Hahaha, het woord tuttefrut uit mijn jeugd had ik al heel lang niet meer gehoord, laat staan gelezen. Ik kom inderdaad wel uit de streek waar het woord courant is/was volgens het kaartje.
In Opglabbeek was het in mijn kindertijd altijd ‘sjieklet’.
In mijn kindertijd gebruikten we in West-Vlaanderen het woord ‘tsjoe’ voor kauwgom, waarschijnlijk een afkorting voor chewing gum.

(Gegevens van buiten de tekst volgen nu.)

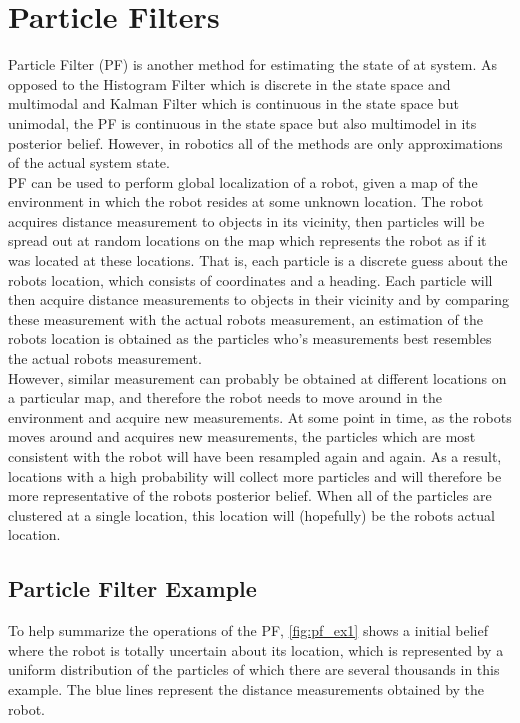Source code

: 
\section{Particle Filters}

Particle Filter (PF) is another method for estimating the state of at system. As opposed to the Histogram Filter which is discrete in the state space and multimodal and Kalman Filter which is continuous in the state space but unimodal, the PF is continuous in the state space but also multimodel in its posterior belief. However, in robotics all of the methods are only approximations of the actual system state.\\

PF can be used to perform global localization of a robot, given a map of the environment in which the robot resides at some unknown location. The robot acquires distance measurement to objects in its vicinity, then particles will be spread out at random locations on the map which represents the robot as if it was located at these locations. That is, each particle is a discrete guess about the robots location, which consists of coordinates and a heading. Each particle will then acquire distance measurements to objects in their vicinity and by comparing these measurement with the actual robots measurement, an estimation of the robots location is obtained as the particles who's measurements best resembles the actual robots measurement.\\
However, similar measurement can probably be obtained at different locations on a particular map, and therefore the robot needs to move around in the environment and acquire new measurements. At some point in time, as the robots moves around and acquires new measurements, the particles which are most consistent with the robot will have been resampled again and again. As a result, locations with a high probability will collect more particles and will therefore be more representative of the robots posterior belief. When all of the particles are clustered at a single location, this location will (hopefully) be the robots actual location.\\

\subsection{Particle Filter Example}

To help summarize the operations of the PF, \autoref{fig:pf_ex1} shows a initial belief where the robot is totally uncertain about its location, which is represented by a uniform distribution of the particles of which there are several thousands in this example. The blue lines represent the distance measurements obtained by the robot.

Dat tuttifrutti op een pak met ‘allerlei gedroogde vruchten’ staat ,is echt iets niet-Belgisch voor mij als West-Vlaming. Ik weet het omdat ik 15 jaar in Amsterdam gewoond heb. Tuttefrut komt volgens mijn bescheiden mening doodgewoon van de smaak. Tegen het eind van de jaren 80 kende ik naast aardbei, de tropische vruchten mix (net als bij het vruchtensap). Wij zeiden in Zuid-West Vlaanderen zelf wel tegen kauwgom ‘sjiklet’ maar ik kende het wellicht door mijn vader die in Antwerpen werkte.
Ge zij ni tut ge zij ni frut mor gij zijt tutefrut.
Dat in combinatie met grijpende beweging voor het voorhoofd van de rechterhand bij tut en linkerkand bij frut. Gevolgd dor beide handen tegelijk bij tutefrut.
Je bent gek. Dat zeide wij op de speelplaats van het Anna Bijns in Antwerprn op de Everdijstraat. Of op de Groenplaats als we daar gingen bikkelen en op de velo rijden.
Ook dialect, regio Mechelen, naar mijn aanvoelen meer gebruikt voor de bolvormige kauwgom, minder voor de reepjes of tabletten: ‘langenasem’. Vandaag trouwens de naam van een nostalgische snoepwinkel in die stad.